Ce drame d’époque captivant se déroule parmi la minorité albanaise des montagnes sauvages du Monténégro durant la Seconde Guerre mondiale. « Tour de Force » examine les valeurs de la moralité, de l’honneur et de la vertu tout en mettant en lumière la difficulté de conserver son humanité en des temps de chaos et de violence. Inspiré par des thèmes présents dans l’œuvre de l’écrivain monténégrin reconnu, Zuvdija Hodžić, le réalisateur Nikola Vukčević, dont ce projet a longtemps été en gestation, réussit à capturer la sensation d’un monde désorienté, avec des normes emportées, laissant son protagoniste principal face à un dilemme existentiel insurmontable.

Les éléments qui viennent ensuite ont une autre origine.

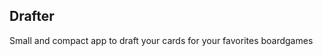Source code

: <script src="https://code.jquery.com/jquery-3.5.1.slim.min.js" integrity="sha256-4+XzXVhsDmqanXGHaHvgh1gMQKX40OUvDEBTu8JcmNs=" crossorigin="anonymous"></script>

<script src="/demo.js"></script>


## Drafter

Small and compact app to draft your cards for your favorites boardgames

<div id="text"></div>
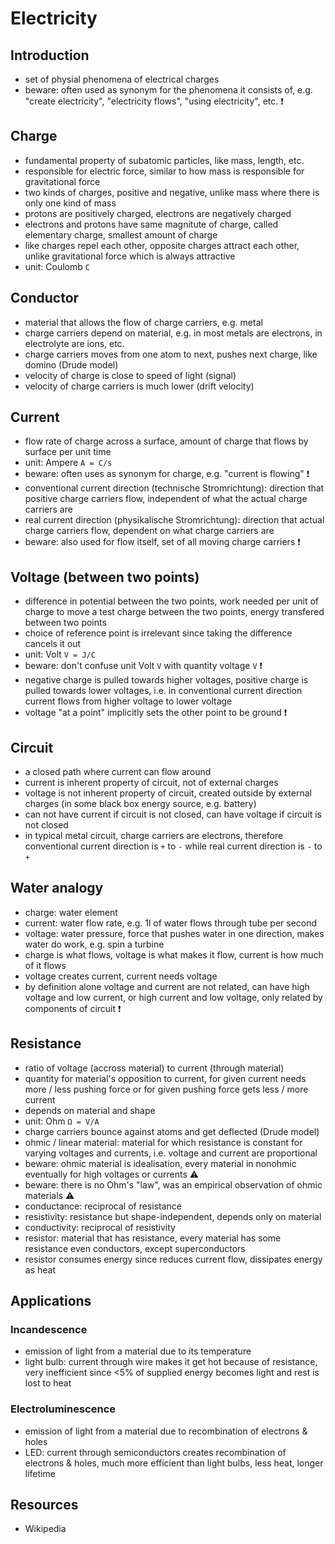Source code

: # Electricity



## Introduction

- set of physial phenomena of electrical charges
- beware: often used as synonym for the phenomena it consists of, e.g. "create electricity", "electricity flows", "using electricity", etc. ❗️



## Charge

- fundamental property of subatomic particles, like mass, length, etc.
- responsible for electric force, similar to how mass is responsible for gravitational force
- two kinds of charges, positive and negative, unlike mass where there is only one kind of mass
- protons are positively charged, electrons are negatively charged
- electrons and protons have same magnitute of charge, called elementary charge, smallest amount of charge
- like charges repel each other, opposite charges attract each other, unlike gravitational force which is always attractive
- unit: Coulomb `C`



## Conductor

- material that allows the flow of charge carriers, e.g. metal
- charge carriers depend on material, e.g. in most metals are electrons, in electrolyte are ions, etc.
- charge carriers moves from one atom to next, pushes next charge, like domino (Drude model)
- velocity of charge is close to speed of light (signal)
- velocity of charge carriers is much lower (drift velocity)



## Current

- flow rate of charge across a surface, amount of charge that flows by surface per unit time
- unit: Ampere `A = C/s`
- beware: often uses as synonym for charge, e.g. "current is flowing" ❗️
- conventional current direction (technische Stromrichtung): direction that positive charge carriers flow, independent of what the actual charge carriers are
- real current direction (physikalische Stromrichtung): direction that actual charge carriers flow, dependent on what charge carriers are
- beware: also used for flow itself, set of all moving charge carriers ❗️



## Voltage (between two points)

- difference in potential between the two points, work needed per unit of charge to move a test charge between the two points, energy transfered between two points
- choice of reference point is irrelevant since taking the difference cancels it out
- unit: Volt `V = J/C`
- beware: don't confuse unit Volt `V` with quantity voltage `V` ❗️
- negative charge is pulled towards higher voltages, positive charge is pulled towards lower voltages, i.e. in conventional current direction current flows from higher voltage to lower voltage
- voltage "at a point" implicitly sets the other point to be ground ❗️



## Circuit

- a closed path where current can flow around
- current is inherent property of circuit, not of external charges
- voltage is not inherent property of circuit, created outside by external charges (in some black box energy source, e.g. battery)
- can not have current if circuit is not closed, can have voltage if circuit is not closed
- in typical metal circuit, charge carriers are electrons, therefore conventional current direction is `+` to `-` while real current direction is `-` to `+`



## Water analogy

- charge: water element
- current: water flow rate, e.g. 1l of water flows through tube per second
- voltage: water pressure, force that pushes water in one direction, makes water do work, e.g. spin a turbine
- charge is what flows, voltage is what makes it flow, current is how much of it flows
- voltage creates current, current needs voltage
- by definition alone voltage and current are not related, can have high voltage and low current, or high current and low voltage, only related by components of circuit ❗️



## Resistance

- ratio of voltage (accross material) to current (through material)
- quantity for material's opposition to current, for given current needs more / less pushing force or for given pushing force gets less / more current
- depends on material and shape
- unit: Ohm `Ω = V/A`
- charge carriers bounce against atoms and get deflected (Drude model)
- ohmic / linear material: material for which resistance is constant for varying voltages and currents, i.e. voltage and current are proportional
- beware: ohmic material is idealisation, every material in nonohmic eventually for high voltages or currents ⚠️
- beware: there is no Ohm's "law", was an empirical observation of ohmic materials ⚠️
- conductance: reciprocal of resistance
- resistivity: resistance but shape-independent, depends only on material
- conductivity: reciprocal of resistivity
- resistor: material that has resistance, every material has some resistance even conductors, except superconductors
- resistor consumes energy since reduces current flow, dissipates energy as heat



## Applications

### Incandescence

- emission of light from a material due to its temperature
- light bulb: current through wire makes it get hot because of resistance, very inefficient since <5% of supplied energy becomes light and rest is lost to heat

### Electroluminescence

- emission of light from a material due to recombination of electrons & holes
- LED: current through semiconductors creates recombination of electrons & holes, much more efficient than light bulbs, less heat, longer lifetime



## Resources

- Wikipedia
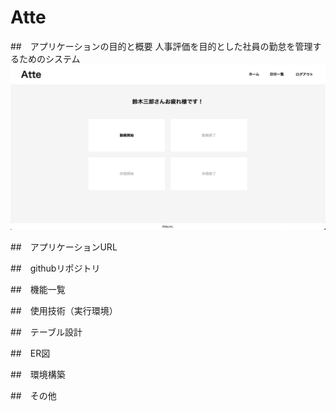 # Atte

##　アプリケーションの目的と概要
人事評価を目的とした社員の勤怠を管理するためのシステム
![ホーム画面](ホーム画面.png)


##　アプリケーションURL


##　githubリポジトリ


##　機能一覧


##　使用技術（実行環境）


##　テーブル設計


##　ER図


##　環境構築


##　その他
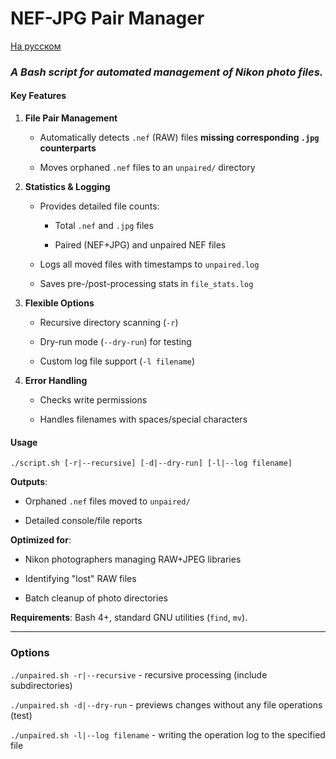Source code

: # NEF-JPG Pair Manager

[На русском](README-ru.md)

### _A Bash script for automated management of Nikon photo files._

#### **Key Features**

1.  **File Pair Management**
    
    -   Automatically detects  `.nef`  (RAW) files  **missing corresponding  `.jpg`  counterparts**
        
    -   Moves orphaned  `.nef`  files to an  `unpaired/`  directory
        
2.  **Statistics & Logging**
    
    -   Provides detailed file counts:
        
        -   Total  `.nef`  and  `.jpg`  files
            
        -   Paired (NEF+JPG) and unpaired NEF files
            
    -   Logs all moved files with timestamps to  `unpaired.log`
        
    -   Saves pre-/post-processing stats in  `file_stats.log`
        
3.  **Flexible Options**
    
    -   Recursive directory scanning (`-r`)
        
    -   Dry-run mode (`--dry-run`) for testing
        
    -   Custom log file support (`-l filename`)
        
4.  **Error Handling**
    
    -   Checks write permissions
        
    -   Handles filenames with spaces/special characters
        

#### **Usage**

    ./script.sh [-r|--recursive] [-d|--dry-run] [-l|--log filename]

**Outputs**:

-   Orphaned  `.nef`  files moved to  `unpaired/`
    
-   Detailed console/file reports
    

**Optimized for**:

-   Nikon photographers managing RAW+JPEG libraries
    
-   Identifying "lost" RAW files
    
-   Batch cleanup of photo directories
    

**Requirements**: Bash 4+, standard GNU utilities (`find`, `mv`).

----------

### **Options**

`./unpaired.sh -r|--recursive` - recursive processing (include subdirectories)

`./unpaired.sh -d|--dry-run` - previews changes without any file operations (test)

`./unpaired.sh -l|--log filename` - writing the operation log to the specified file
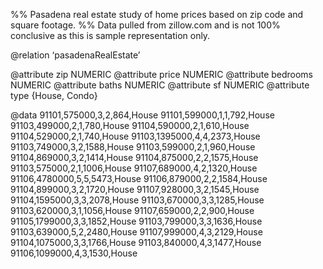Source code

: %% Pasadena real estate study of home prices based on zip code and square footage. 
%% Data pulled from zillow.com and is not 100% conclusive as this is sample representation only.


@relation ‘pasadenaRealEstate’

@attribute zip NUMERIC
@attribute price NUMERIC
@attribute bedrooms NUMERIC
@attribute baths NUMERIC
@attribute sf NUMERIC
@attribute type {House, Condo}

@data
91101,575000,3,2,864,House
91101,599000,1,1,792,House
91103,499000,2,1,780,House
91104,590000,2,1,610,House
91104,529000,2,1,740,House
91103,1395000,4,4,2373,House
91103,749000,3,2,1588,House
91103,599000,2,1,960,House
91104,869000,3,2,1414,House
91104,875000,2,2,1575,House
91103,575000,2,1,1006,House
91107,689000,4,2,1320,House
91106,4780000,5,5,5473,House
91106,879000,2,2,1584,House
91104,899000,3,2,1720,House
91107,928000,3,2,1545,House
91104,1595000,3,3,2078,House
91103,670000,3,3,1285,House
91103,620000,3,1,1056,House
91107,659000,2,2,900,House
91105,1799000,3,3,1852,House
91103,799000,3,3,1636,House
91103,639000,5,2,2480,House
91107,999000,4,3,2129,House
91104,1075000,3,3,1766,House
91103,840000,4,3,1477,House
91106,1099000,4,3,1530,House

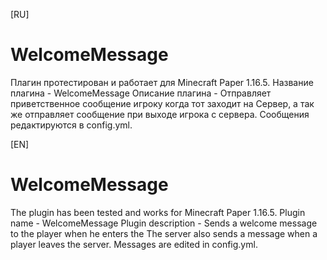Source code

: [RU]
# WelcomeMessage
Плагин протестирован и работает для Minecraft Paper 1.16.5.
Название плагина - WelcomeMessage
Описание плагина - Отправляет приветственное сообщение игроку когда тот заходит на 
Сервер, а так же отправляет сообщение при выходе игрока с сервера.
Сообщения редактируются в config.yml.  

[EN]
# WelcomeMessage
The plugin has been tested and works for Minecraft Paper 1.16.5.
Plugin name - WelcomeMessage
Plugin description - Sends a welcome message to the player when he enters the 
The server also sends a message when a player leaves the server.
Messages are edited in config.yml.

La photographie époustouflante, une bande sonore envoûtante et un montage dynamique maintiennent l’intérêt du spectateur tout au long du film, aidant à compenser l’impression laissée par le jeu un peu exagéré de certains personnages secondaires malveillants. « Tour de Force » circule sur le circuit international des festivals depuis fin 2024 et a récemment remporté le prix du meilleur long métrage international au festival de San Diego. Comme beaucoup de soumissions de longs métrages internationaux cette année, son message central résonne profondément avec notre époque contemporaine, ce qui en fait un candidat potentiel pour un diffuseur de niche.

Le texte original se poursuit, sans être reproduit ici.